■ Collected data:
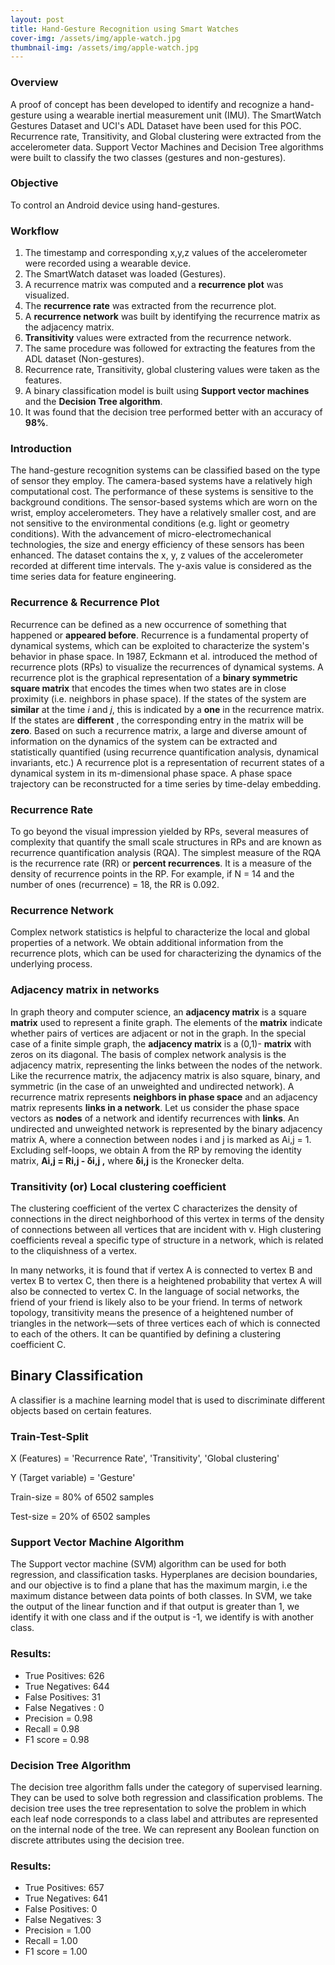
 ```yaml
---
layout: post
title: Hand-Gesture Recognition using Smart Watches
cover-img: /assets/img/apple-watch.jpg
thumbnail-img: /assets/img/apple-watch.jpg
---
```

### Overview
  A proof of concept has been developed to identify and recognize a hand-gesture using a wearable inertial measurement unit (IMU). The SmartWatch Gestures Dataset and    UCI&#39;s ADL Dataset have been used for this POC. Recurrence rate, Transitivity, and Global clustering were extracted from the accelerometer data. Support Vector Machines and Decision Tree algorithms were built to classify the two classes (gestures and non-gestures).


### Objective
  To control an Android device using hand-gestures.


### Workflow
1. The timestamp and corresponding x,y,z values of the accelerometer were recorded using a wearable device.
2. The SmartWatch dataset was loaded (Gestures).
3. A recurrence matrix was computed and a **recurrence plot** was visualized.
4. The **recurrence rate** was extracted from the recurrence plot.
5. A **recurrence network** was built by identifying the recurrence matrix as the adjacency matrix.
6. **Transitivity** values were extracted from the recurrence network.
7. The same procedure was followed for extracting the features from the ADL dataset (Non-gestures).
8. Recurrence rate, Transitivity, global clustering values were taken as the features.
9. A binary classification model is built using **Support vector machines** and the **Decision Tree algorithm**.
10. It was found that the decision tree performed better with an accuracy of **98%**.

### Introduction
  The hand-gesture recognition systems can be classified based on the type of sensor they employ. The camera-based systems have a relatively high computational cost. The performance of these systems is sensitive to the background conditions. The sensor-based systems which are worn on the wrist, employ accelerometers. They have a relatively smaller cost, and are not sensitive to the environmental conditions (e.g. light or geometry conditions). With the advancement of micro-electromechanical technologies, the size and energy efficiency of these sensors has been enhanced.
The dataset contains the x, y, z values of the accelerometer recorded at different time intervals. The y-axis value is considered as the time series data for feature engineering.

### Recurrence &amp; Recurrence Plot
  Recurrence can be defined as a new occurrence of something that happened or **appeared before**. Recurrence is a fundamental property of dynamical systems, which can be exploited to characterize the system&#39;s behavior in phase space.
In 1987, Eckmann et al. introduced the method of recurrence plots (RPs) to visualize the recurrences of dynamical systems. A recurrence plot is the graphical representation of a **binary symmetric square matrix** that encodes the times when two states are in close proximity (i.e. neighbors in phase space). If the states of the system are **similar** at the time _i_ and _j_, this is indicated by a **one** in the recurrence matrix. If the states are **different** , the corresponding entry in the matrix will be **zero**.
Based on such a recurrence matrix, a large and diverse amount of information on the dynamics of the system can be extracted and statistically quantified (using recurrence quantification analysis, dynamical invariants, etc.)
A recurrence plot is a representation of recurrent states of a dynamical system in its m-dimensional phase space. A phase space trajectory can be reconstructed for a time series by time-delay embedding.

### Recurrence Rate
  To go beyond the visual impression yielded by RPs, several measures of complexity that quantify the small scale structures in RPs and are known as recurrence quantification analysis (RQA). The simplest measure of the RQA is the recurrence rate (RR) or **percent recurrences**. It is a measure of the density of recurrence points in the RP.
For example, if N = 14 and the number of ones (recurrence) = 18, the RR is 0.092.

### Recurrence Network
  Complex network statistics is helpful to characterize the local and global properties of a network. We obtain additional information from the recurrence plots, which can be used for characterizing the dynamics of the underlying process.


### Adjacency matrix in networks
  In graph theory and computer science, an **adjacency matrix** is a square **matrix** used to represent a finite graph. The elements of the **matrix** indicate whether pairs of vertices are adjacent or not in the graph. In the special case of a finite simple graph, the **adjacency matrix** is a (0,1)- **matrix** with zeros on its diagonal.
The basis of complex network analysis is the adjacency matrix, representing the links between the nodes of the network. Like the recurrence matrix, the adjacency matrix is also square, binary, and symmetric (in the case of an unweighted and undirected network). A recurrence matrix represents **neighbors in phase space** and an adjacency matrix represents **links in a network**.
Let us consider the phase space vectors as **nodes** of a network and identify recurrences with **links**. An undirected and unweighted network is represented by the binary adjacency matrix A, where a connection between nodes i and j is marked as Ai,j = 1. Excluding self-loops, we obtain A from the RP by removing the identity matrix,
**Ai,j = Ri,j - δi,j ,** where **δi,j** is the Kronecker delta.

### Transitivity (or) Local clustering coefficient
  The clustering coefficient of the vertex C characterizes the density of connections in the direct neighborhood of this vertex in terms of the density of connections between all vertices that are incident with v. High clustering coefficients reveal a specific type of structure in a network, which is related to the cliquishness of a vertex.

In many networks, it is found that if vertex A is connected to vertex B and vertex B to vertex C, then there is a heightened probability that vertex A will also be connected to vertex C. In the language of social networks, the friend of your friend is likely also to be your friend. In terms of network topology, transitivity means the presence of a heightened number of triangles in the network—sets of three vertices each of which is connected to each of the others. It can be quantified by defining a clustering coefficient C.

## Binary Classification
  A classifier is a machine learning model that is used to discriminate different objects based on certain features.

### Train-Test-Split
  X (Features) = &#39;Recurrence Rate&#39;, &#39;Transitivity&#39;, &#39;Global clustering&#39; 

  Y (Target variable) = &#39;Gesture&#39; 

  Train-size = 80% of 6502 samples

  Test-size = 20% of 6502 samples

### Support Vector Machine Algorithm
  The Support vector machine (SVM) algorithm can be used for both regression, and classification tasks. Hyperplanes are decision boundaries, and our objective is to find a plane that has the maximum margin, i.e the maximum distance between data points of both classes. In SVM, we take the output of the linear function and if that output is greater than 1, we identify it with one class and if the output is -1, we identify is with another class.

### Results:
- True Positives: 626
- True Negatives: 644
- False Positives: 31
- False Negatives : 0
- Precision = 0.98
- Recall = 0.98
- F1 score = 0.98

### Decision Tree Algorithm
  The decision tree algorithm falls under the category of supervised learning. They can be used to solve both regression and classification problems. The decision tree uses the tree representation to solve the problem in which each leaf node corresponds to a class label and attributes are represented on the internal node of the tree. We can represent any Boolean function on discrete attributes using the decision tree.

### Results:
- True Positives: 657
- True Negatives: 641
- False Positives: 0
- False Negatives: 3
- Precision = 1.00
- Recall = 1.00
- F1 score = 1.00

■ Problem requirements: Transcribe each of the records above precisely, with no pictures in the copy.

■ Result of this task:
 ```yaml
---
layout: post
title: Hand-Gesture Recognition using Smart Watches
cover-img: /assets/img/apple-watch.jpg
thumbnail-img: /assets/img/apple-watch.jpg
---
```

### Overview
  A proof of concept has been developed to identify and recognize a hand-gesture using a wearable inertial measurement unit (IMU). The SmartWatch Gestures Dataset and    UCI&#39;s ADL Dataset have been used for this POC. Recurrence rate, Transitivity, and Global clustering were extracted from the accelerometer data. Support Vector Machines and Decision Tree algorithms were built to classify the two classes (gestures and non-gestures).


### Objective
  To control an Android device using hand-gestures.


### Workflow
1. The timestamp and corresponding x,y,z values of the accelerometer were recorded using a wearable device.
2. The SmartWatch dataset was loaded (Gestures).
3. A recurrence matrix was computed and a **recurrence plot** was visualized.
4. The **recurrence rate** was extracted from the recurrence plot.
5. A **recurrence network** was built by identifying the recurrence matrix as the adjacency matrix.
6. **Transitivity** values were extracted from the recurrence network.
7. The same procedure was followed for extracting the features from the ADL dataset (Non-gestures).
8. Recurrence rate, Transitivity, global clustering values were taken as the features.
9. A binary classification model is built using **Support vector machines** and the **Decision Tree algorithm**.
10. It was found that the decision tree performed better with an accuracy of **98%**.

### Introduction
  The hand-gesture recognition systems can be classified based on the type of sensor they employ. The camera-based systems have a relatively high computational cost. The performance of these systems is sensitive to the background conditions. The sensor-based systems which are worn on the wrist, employ accelerometers. They have a relatively smaller cost, and are not sensitive to the environmental conditions (e.g. light or geometry conditions). With the advancement of micro-electromechanical technologies, the size and energy efficiency of these sensors has been enhanced.
The dataset contains the x, y, z values of the accelerometer recorded at different time intervals. The y-axis value is considered as the time series data for feature engineering.

### Recurrence &amp; Recurrence Plot
  Recurrence can be defined as a new occurrence of something that happened or **appeared before**. Recurrence is a fundamental property of dynamical systems, which can be exploited to characterize the system&#39;s behavior in phase space.
In 1987, Eckmann et al. introduced the method of recurrence plots (RPs) to visualize the recurrences of dynamical systems. A recurrence plot is the graphical representation of a **binary symmetric square matrix** that encodes the times when two states are in close proximity (i.e. neighbors in phase space). If the states of the system are **similar** at the time _i_ and _j_, this is indicated by a **one** in the recurrence matrix. If the states are **different** , the corresponding entry in the matrix will be **zero**.
Based on such a recurrence matrix, a large and diverse amount of information on the dynamics of the system can be extracted and statistically quantified (using recurrence quantification analysis, dynamical invariants, etc.)
A recurrence plot is a representation of recurrent states of a dynamical system in its m-dimensional phase space. A phase space trajectory can be reconstructed for a time series by time-delay embedding.

### Recurrence Rate
  To go beyond the visual impression yielded by RPs, several measures of complexity that quantify the small scale structures in RPs and are known as recurrence quantification analysis (RQA). The simplest measure of the RQA is the recurrence rate (RR) or **percent recurrences**. It is a measure of the density of recurrence points in the RP.
For example, if N = 14 and the number of ones (recurrence) = 18, the RR is 0.092.

### Recurrence Network
  Complex network statistics is helpful to characterize the local and global properties of a network. We obtain additional information from the recurrence plots, which can be used for characterizing the dynamics of the underlying process.


### Adjacency matrix in networks
  In graph theory and computer science, an **adjacency matrix** is a square **matrix** used to represent a finite graph. The elements of the **matrix** indicate whether pairs of vertices are adjacent or not in the graph. In the special case of a finite simple graph, the **adjacency matrix** is a (0,1)- **matrix** with zeros on its diagonal.
The basis of complex network analysis is the adjacency matrix, representing the links between the nodes of the network. Like the recurrence matrix, the adjacency matrix is also square, binary, and symmetric (in the case of an unweighted and undirected network). A recurrence matrix represents **neighbors in phase space** and an adjacency matrix represents **links in a network**.
Let us consider the phase space vectors as **nodes** of a network and identify recurrences with **links**. An undirected and unweighted network is represented by the binary adjacency matrix A, where a connection between nodes i and j is marked as Ai,j = 1. Excluding self-loops, we obtain A from the RP by removing the identity matrix,
**Ai,j = Ri,j - δi,j ,** where **δi,j** is the Kronecker delta.

### Transitivity (or) Local clustering coefficient
  The clustering coefficient of the vertex C characterizes the density of connections in the direct neighborhood of this vertex in terms of the density of connections between all vertices that are incident with v. High clustering coefficients reveal a specific type of structure in a network, which is related to the cliquishness of a vertex.

In many networks, it is found that if vertex A is connected to vertex B and vertex B to vertex C, then there is a heightened probability that vertex A will also be connected to vertex C. In the language of social networks, the friend of your friend is likely also to be your friend. In terms of network topology, transitivity means the presence of a heightened number of triangles in the network—sets of three vertices each of which is connected to each of the others. It can be quantified by defining a clustering coefficient C.

## Binary Classification
  A classifier is a machine learning model that is used to discriminate different objects based on certain features.

### Train-Test-Split
  X (Features) = &#39;Recurrence Rate&#39;, &#39;Transitivity&#39;, &#39;Global clustering&#39; 

  Y (Target variable) = &#39;Gesture&#39; 

  Train-size = 80% of 6502 samples

  Test-size = 20% of 6502 samples

### Support Vector Machine Algorithm
  The Support vector machine (SVM) algorithm can be used for both regression, and classification tasks. Hyperplanes are decision boundaries, and our objective is to find a plane that has the maximum margin, i.e the maximum distance between data points of both classes. In SVM, we take the output of the linear function and if that output is greater than 1, we identify it with one class and if the output is -1, we identify is with another class.

### Results:
- True Positives: 626
- True Negatives: 644
- False Positives: 31
- False Negatives : 0
- Precision = 0.98
- Recall = 0.98
- F1 score = 0.98

### Decision Tree Algorithm
  The decision tree algorithm falls under the category of supervised learning. They can be used to solve both regression and classification problems. The decision tree uses the tree representation to solve the problem in which each leaf node corresponds to a class label and attributes are represented on the internal node of the tree. We can represent any Boolean function on discrete attributes using the decision tree.

### Results:
- True Positives: 657
- True Negatives: 641
- False Positives: 0
- False Negatives: 3
- Precision = 1.00
- Recall = 1.00
- F1 score = 1.00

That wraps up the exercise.